For VLBI the fringe rates are high enough that the delay is usually
calculated for every single voltage sample.  However, the full delay
calculation is not performed for every single sample - that would be
computationally very intensive.  Rather, the delays are calculated every
second or every few seconds and a polynomial interpolator is formed, that
lets you interpolate cheaply to any instant of time.  Some correlators
calculate every second and store these delays, and during the correlation
they pick the nearest 3 delays to form a quadratic interpolator.  DiFX
initially calculates a 6th order polynomial using 7 computed delays spaced
by 20 seconds each (I think? Something like that, anyway), and then during
the correlation uses this more compressed form to recalculate a quadratic
interpolator that covers one second at a time.

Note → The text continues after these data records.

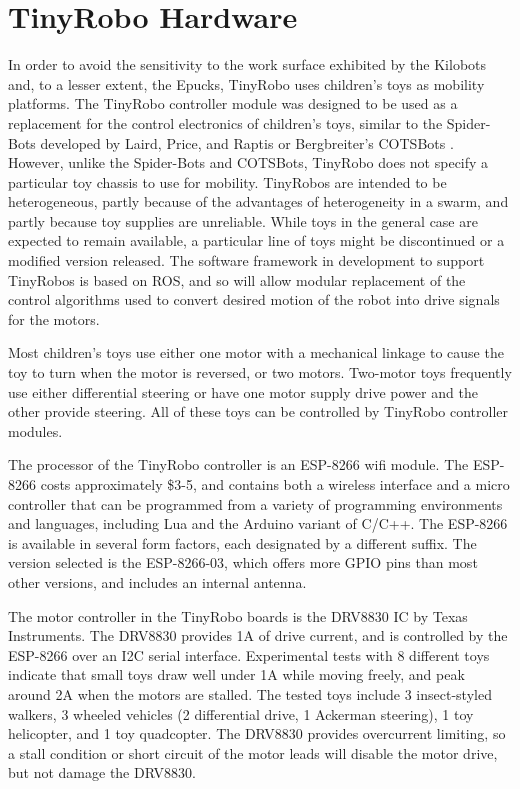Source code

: \documentclass[letterpaper, 10 pt, conference]{ieeeconf}  %
\begin{document}
\section{TinyRobo Hardware}

In order to avoid the sensitivity to the work surface exhibited by the Kilobots and, to a lesser extent, the Epucks, TinyRobo uses children's toys as mobility platforms. 
The TinyRobo controller module was designed to be used as a replacement for the control electronics of children's toys, similar to the Spider-Bots developed by Laird, Price, and Raptis or Bergbreiter's COTSBots \cite{lairdspider, bergbreiter2003cotsbots}.
However, unlike the Spider-Bots and COTSBots, TinyRobo does not specify a particular toy chassis to use for mobility. 
TinyRobos are intended to be heterogeneous, partly because of the advantages of heterogeneity in a swarm, and partly because toy supplies are unreliable.
While toys in the general case are expected to remain available, a particular line of toys might be discontinued or a modified version released. 
The software framework in development to support TinyRobos is based on ROS, and so will allow modular replacement of the control algorithms used to convert desired motion of the robot into drive signals for the motors. 
 
Most children's toys use either one motor with a mechanical linkage to cause the toy to turn when the motor is reversed, or two motors.
Two-motor toys frequently use either differential steering or have one motor supply drive power and the other provide steering. 
All of these toys can be controlled by TinyRobo controller modules.

The processor of the TinyRobo controller is an ESP-8266 wifi module.
The ESP-8266 costs approximately \$3-5, and contains both a wireless interface and a micro controller that can be programmed from a variety of programming environments and languages, including Lua and the Arduino variant of C/C++.   
The ESP-8266 is available in several form factors, each designated by a different suffix. 
The version selected is the ESP-8266-03, which offers more GPIO pins than most other versions, and includes an internal antenna.

The motor controller in the TinyRobo boards is the DRV8830 IC by Texas Instruments. 
The DRV8830 provides 1A of drive current, and is controlled by the ESP-8266 over an I2C serial interface. 
Experimental tests with 8 different toys indicate that small toys draw well under 1A while moving freely, and peak around 2A when the motors are stalled. 
The tested toys include 3 insect-styled walkers, 3 wheeled vehicles (2 differential drive, 1 Ackerman steering), 1 toy helicopter, and 1 toy quadcopter.
The DRV8830 provides overcurrent limiting, so a stall condition or short circuit of the motor leads will disable the motor drive, but not damage the DRV8830. 
\end{document}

Once again, though, you don't normally want to use the baseline vector *b =
a1 - a2*.  You want to use the antenna vectors *a1* and *a2* separately.
Maybe you already understood this but just used the wrong terminology.

And I would rotate the *s* vector for the earth orientation effects before
performing the dot product.  *b.s* is a scalar, not a vector.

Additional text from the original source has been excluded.